Plain-text document sources
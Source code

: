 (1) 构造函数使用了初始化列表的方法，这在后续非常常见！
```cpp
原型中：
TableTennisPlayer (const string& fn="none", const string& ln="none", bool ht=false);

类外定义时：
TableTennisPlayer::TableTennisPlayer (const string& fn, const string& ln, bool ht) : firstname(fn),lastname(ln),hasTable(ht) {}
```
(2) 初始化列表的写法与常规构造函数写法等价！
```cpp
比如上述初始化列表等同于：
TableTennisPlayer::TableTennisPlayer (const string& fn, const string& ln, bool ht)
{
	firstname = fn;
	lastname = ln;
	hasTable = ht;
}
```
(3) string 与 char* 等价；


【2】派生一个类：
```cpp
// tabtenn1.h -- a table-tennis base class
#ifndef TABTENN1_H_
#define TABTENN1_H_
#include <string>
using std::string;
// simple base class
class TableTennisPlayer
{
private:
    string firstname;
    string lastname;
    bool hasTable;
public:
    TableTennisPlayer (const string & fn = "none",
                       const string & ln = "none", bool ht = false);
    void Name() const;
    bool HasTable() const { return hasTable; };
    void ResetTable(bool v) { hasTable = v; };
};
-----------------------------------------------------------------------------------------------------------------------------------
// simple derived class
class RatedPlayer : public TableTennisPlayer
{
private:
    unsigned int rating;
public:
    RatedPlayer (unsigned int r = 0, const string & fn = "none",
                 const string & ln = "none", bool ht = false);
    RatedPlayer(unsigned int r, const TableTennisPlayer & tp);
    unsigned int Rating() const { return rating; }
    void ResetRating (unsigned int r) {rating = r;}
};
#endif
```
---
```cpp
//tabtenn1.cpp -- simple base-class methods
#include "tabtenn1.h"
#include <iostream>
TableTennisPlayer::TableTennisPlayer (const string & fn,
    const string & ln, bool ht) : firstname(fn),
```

--- The problem ---
Your task is to return each line of the data above that contains the string "bool".

--- Answer box ---
TableTennisPlayer (const string& fn="none", const string& ln="none", bool ht=false);
TableTennisPlayer::TableTennisPlayer (const string& fn, const string& ln, bool ht) : firstname(fn),lastname(ln),hasTable(ht) {}
TableTennisPlayer::TableTennisPlayer (const string& fn, const string& ln, bool ht)
    bool hasTable;
                       const string & ln = "none", bool ht = false);
    bool HasTable() const { return hasTable; };
    void ResetTable(bool v) { hasTable = v; };
                 const string & ln = "none", bool ht = false);
    const string & ln, bool ht) : firstname(fn),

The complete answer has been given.